Six months after an public works meeting ended in acrimony and accusations that suburban councillors loyal to Mayor Rob Ford had spiked plans for a bridge in a downtown ward out of spite, the two sides settled on a cheaper new design on Thursday.
“Absolutely I feel vindicated,” said Councillor David Shiner, who incurred the brunt of the left-leaning faction’s wrath for introducing a motion that many believed would effectively kill the Fort York Pedestrian and Cycle Bridge last April. “I said then, ‘I’m not trying kill a bridge, I just want to do it within a budget that we can afford to do it.’”
The committee green-lighted three designs priced from $18-million to $20-million, and handed responsibility for choosing a final model to city planners. The three designs are shorter than the original, but retain much of its curved configuration. The new plan would use at least $5-million in municipal levies on nearby developments and also incorporate sales of adjacent lands – the so-called Ordnance Triangle – to offset the final cost.
The original Fork York bridge design consisted of two curved 100-metres decks crossing from Stanley Park (near the intersection of Wellington Street West and Strachan Avenue) to the western tip of Fort York, currently isolated from foot or bike traffic by roadways and concrete. The intent was to liberate the historic site from its concrete surroundings and connect the downtown with booming developments along the lakeshore currently separated by railroad tracks and the Gardiner Expressway.
But the $26-million price-tag – $4.4-million of which was financed by the fund intended for refurbishing old city bridges – proved too dear for right-leaning councillors who voted to defer its construction. That decision meant the city would lose a brief construction window offered by Metrolinx that would have timed the bridge’s opening for War of 1812 bicentennial celebrations next year.
In the weeks following that spring decision, residents and urban planning buffs launched an backlash campaign that gave local Councillor Mike Layton a formidable mandate to work both in public and behind the scenes to keep bridge plans alive.
In recent weeks, he said he has been working closely on designs with the mayor’s office and Mr.

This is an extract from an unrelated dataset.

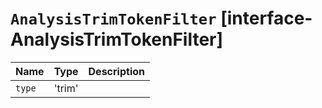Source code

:# `AnalysisTrimTokenFilter` [interface-AnalysisTrimTokenFilter]

| Name | Type | Description |
| - | - | - |
| `type` | 'trim' | &nbsp; |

Shiner – the very councillor he once admonished for deep-sixing the bridge.
“We were all rowing in the same direction to get maximum possible value out of the site,” Mr. Layton said. “There was a lot of negotiation getting all sides to come together to make sure we ended up getting an appropriate bridge, the park and what will hopefully be a good development down there.”
Rather than rely on one central span supported by a column, the new plans actually propose two separate spans connected in the middle by an earth berm that would provide access to a park and residential developments to be built on and around the Ordnance lands.
“The first bridge actually skipped over the 1,000 people who will be located in that quadrant and gave them no connectivity,” said Mr. Shiner. “This is a better plan, this is a tremendous plan.”
The bridge is still a long way off: Metrolinx won’t be able to provide another construction window until 2014, well after the bicentennial. That didn’t seem to bother Mr. Shiner.
“I don’t think any American coming up here to celebrate us beating them in the War of 1812 is really going to be upset that we don’t have a bridge to celebrate,” he said.